If needed in order to make the necessary travel arrangements, PhD candidates who apply prior to the deadline may request an early evaluation of their application in an e-mail to Kristoffer Lidén (kristoffer@prio.no), with a cc. to Covadonga M. Bertrand (covi@prio.no). Please mark the e-mail [Dynamics of Civil War - early evaluation].

 

Course Literature:

The following three books – all available in paperback - should be acquired.

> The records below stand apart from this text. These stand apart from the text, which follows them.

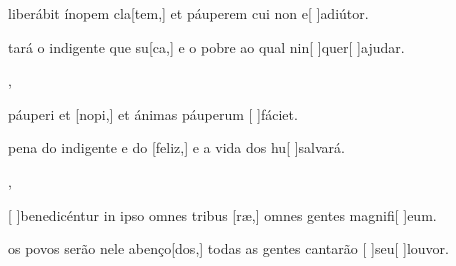 {  {\item {} liberábit ínopem cla[tem,] et páuperem cui non e[ ]{ad}{iú}tor.~\Antiphona}%
    {\item {}tará o indigente que su[ca,] e o pobre ao qual nin[ ]{quer}[ ]{a}judar.~\Antiphona},
  {\item {} páuperi et [nopi,] et ánimas páuperum [ ]{fá}ciet.~\Antiphona}%
    {\item {} pena do indigente e do [feliz,] e a vida dos hu[ ]{sal}vará.~\Antiphona},
  {\item {}[ ]{be}nedicéntur in ipso omnes tribus [ræ,] omnes gentes magnifi[ ]{e}um.~\Antiphona}%
    {\item {} os povos serão nele abenço[dos,] todas as gentes cantarão [ ]{seu}[ ]{lou}vor.~\Antiphona}
}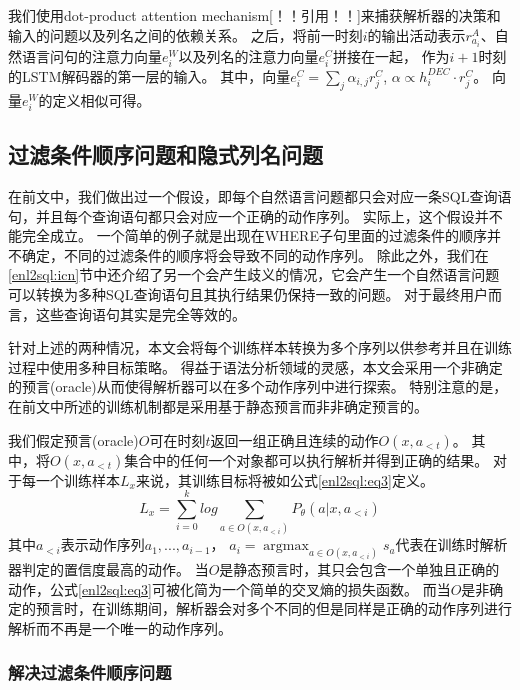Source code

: 我们使用dot-product attention mechanism[！！引用！！]来捕获解析器的决策和输入的问题以及列名之间的依赖关系。
之后，将前一时刻$i$的输出活动表示$r^A_{a_i}$、自然语言问句的注意力向量$e^W_i$以及列名的注意力向量$e^C_i$拼接在一起，
作为$i+1$时刻的LSTM解码器的第一层的输入。
其中，向量$e^C_i = \sum_j \alpha_{i,j} r^C_j$,  $\alpha \propto h^{DEC}_i \cdot r^C_j$。
向量$e^W_i$的定义相似可得。



\subsection{过滤条件顺序问题和隐式列名问题}
\label{enl2sql:ndo}

在前文中，我们做出过一个假设，即每个自然语言问题都只会对应一条SQL查询语句，并且每个查询语句都只会对应一个正确的动作序列。
实际上，这个假设并不能完全成立。
一个简单的例子就是出现在WHERE子句里面的过滤条件的顺序并不确定，不同的过滤条件的顺序将会导致不同的动作序列。
除此之外，我们在\ref{enl2sql:icn}节中还介绍了另一个会产生歧义的情况，它会产生一个自然语言问题可以转换为多种SQL查询语句且其执行结果仍保持一致的问题。
对于最终用户而言，这些查询语句其实是完全等效的。

针对上述的两种情况，本文会将每个训练样本转换为多个序列以供参考并且在训练过程中使用多种目标策略。
得益于语法分析领域的灵感，本文会采用一个非确定的预言(oracle)从而使得解析器可以在多个动作序列中进行探索。
特别注意的是，在前文中所述的训练机制都是采用基于静态预言而非非确定预言的。

我们假定预言(oracle)$O$可在时刻$t$返回一组正确且连续的动作$O(x,a_{<t})$。
其中，将$O(x,a_{<t})$集合中的任何一个对象都可以执行解析并得到正确的结果。
对于每一个训练样本$L_x$来说，其训练目标将被如公式\ref{enl2sql:eq3}定义。
\begin{equation}
  \label{enl2sql:eq3}
  L_x = \sum_{i=0}^k log \sum_{a\in O(x,a_{<i})} P_{\theta}(a|x,a_{<i})
\end{equation}
其中$a_{<i}$表示动作序列$a_{1},...,a_{i-1}$，
$a_{i} = \mathop{\arg\max}_{a\in O(x,a_{<i})} s_a $代表在训练时解析器判定的置信度最高的动作。
当$O$是静态预言时，其只会包含一个单独且正确的动作，公式\ref{enl2sql:eq3}可被化简为一个简单的交叉熵的损失函数。
而当$O$是非确定的预言时，在训练期间，解析器会对多个不同的但是同样是正确的动作序列进行解析而不再是一个唯一的动作序列。

\subsubsection{解决过滤条件顺序问题}
\label{enl2sql:om}

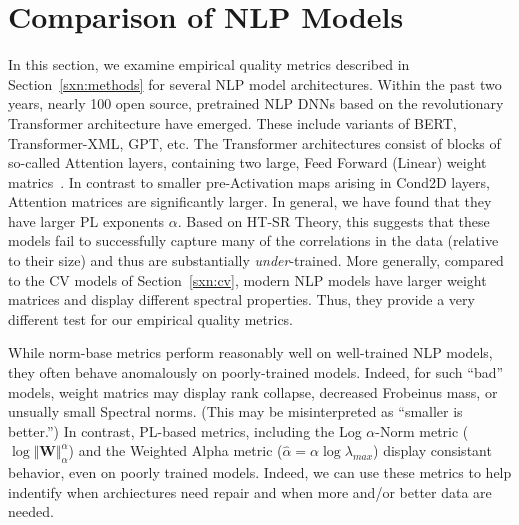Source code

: \section{Comparison of NLP Models}
\label{sxn:nlp}

In this section, we examine empirical quality metrics described in Section~\ref{sxn:methods} for several NLP model architectures.
%
Within the past two years, nearly 100 open source, pretrained NLP DNNs based on the revolutionary Transformer architecture have emerged.
These include variants of BERT, Transformer-XML, GPT, etc.
%
The Transformer architectures consist of blocks of so-called Attention layers, containing two large, Feed Forward (Linear) weight matrics~\cite{Attn2017}. 
In contrast to smaller pre-Activation maps arising in Cond2D layers, Attention matrices are significantly larger.
In general, we have found that they have larger PL exponents $\alpha$.
Based on HT-SR Theory, 
this suggests that these models fail to successfully capture many of the correlations in the data (relative to their size) and thus are substantially \emph{under}-trained.
%
More generally, compared to the CV models of Section~\ref{sxn:cv},
modern NLP models have larger weight matrices and display different spectral properties.
Thus, they provide a very different test for our empirical quality metrics.

While norm-base metrics perform reasonably well on well-trained NLP models, they often behave anomalously on poorly-trained models.
Indeed, for such ``bad'' models, weight matrics may display rank collapse, decreased Frobeinus mass, or unsually small Spectral norms.
(This may be misinterpreted as ``smaller is better.'')
In contrast, PL-based metrics, including the Log $\alpha$-Norm metric ($\log\Vert\mathbf{W}\Vert_{\alpha}^{\alpha}$) and the Weighted Alpha metric ($\hat\alpha =\alpha\log\lambda_{max} $) display consistant behavior, even on poorly trained models.
Indeed, we can use these metrics to help indentify when archiectures need repair and when more and/or better data are needed.


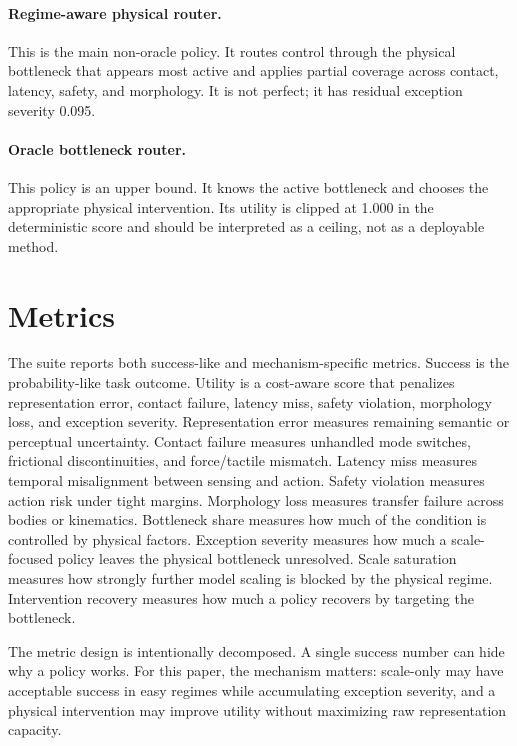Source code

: \documentclass{article}
\begin{document}
\paragraph{Regime-aware physical router.}
This is the main non-oracle policy. It routes control through the physical bottleneck that appears most active and applies partial coverage across contact, latency, safety, and morphology. It is not perfect; it has residual exception severity 0.095.

\paragraph{Oracle bottleneck router.}
This policy is an upper bound. It knows the active bottleneck and chooses the appropriate physical intervention. Its utility is clipped at 1.000 in the deterministic score and should be interpreted as a ceiling, not as a deployable method.

\section{Metrics}

The suite reports both success-like and mechanism-specific metrics. Success is the probability-like task outcome. Utility is a cost-aware score that penalizes representation error, contact failure, latency miss, safety violation, morphology loss, and exception severity. Representation error measures remaining semantic or perceptual uncertainty. Contact failure measures unhandled mode switches, frictional discontinuities, and force/tactile mismatch. Latency miss measures temporal misalignment between sensing and action. Safety violation measures action risk under tight margins. Morphology loss measures transfer failure across bodies or kinematics. Bottleneck share measures how much of the condition is controlled by physical factors. Exception severity measures how much a scale-focused policy leaves the physical bottleneck unresolved. Scale saturation measures how strongly further model scaling is blocked by the physical regime. Intervention recovery measures how much a policy recovers by targeting the bottleneck.

The metric design is intentionally decomposed. A single success number can hide why a policy works. For this paper, the mechanism matters: scale-only may have acceptable success in easy regimes while accumulating exception severity, and a physical intervention may improve utility without maximizing raw representation capacity.
\end{document}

Axelrod, Robert. The Evolution of Cooperation: Revised Edition (New York: Basic Books, 2006).

Cederman, Lars-Erik, Kristian Skrede Gleditsch, and Halvar​d Buhaug. Inequality, Grievances, and Civil War (Cambridge: Cambridge University Press, 2013).

Checkel, Jeffrey T., Editor, Transnational Dynamics of Civil War (Cambridge: Cambridge University Press, 2013).

Students should access most other assigned articles and chapters through their local libraries.  A selection of hard-to-get readings (unpublished or forthcoming essays) will be made available on the course web page by late April.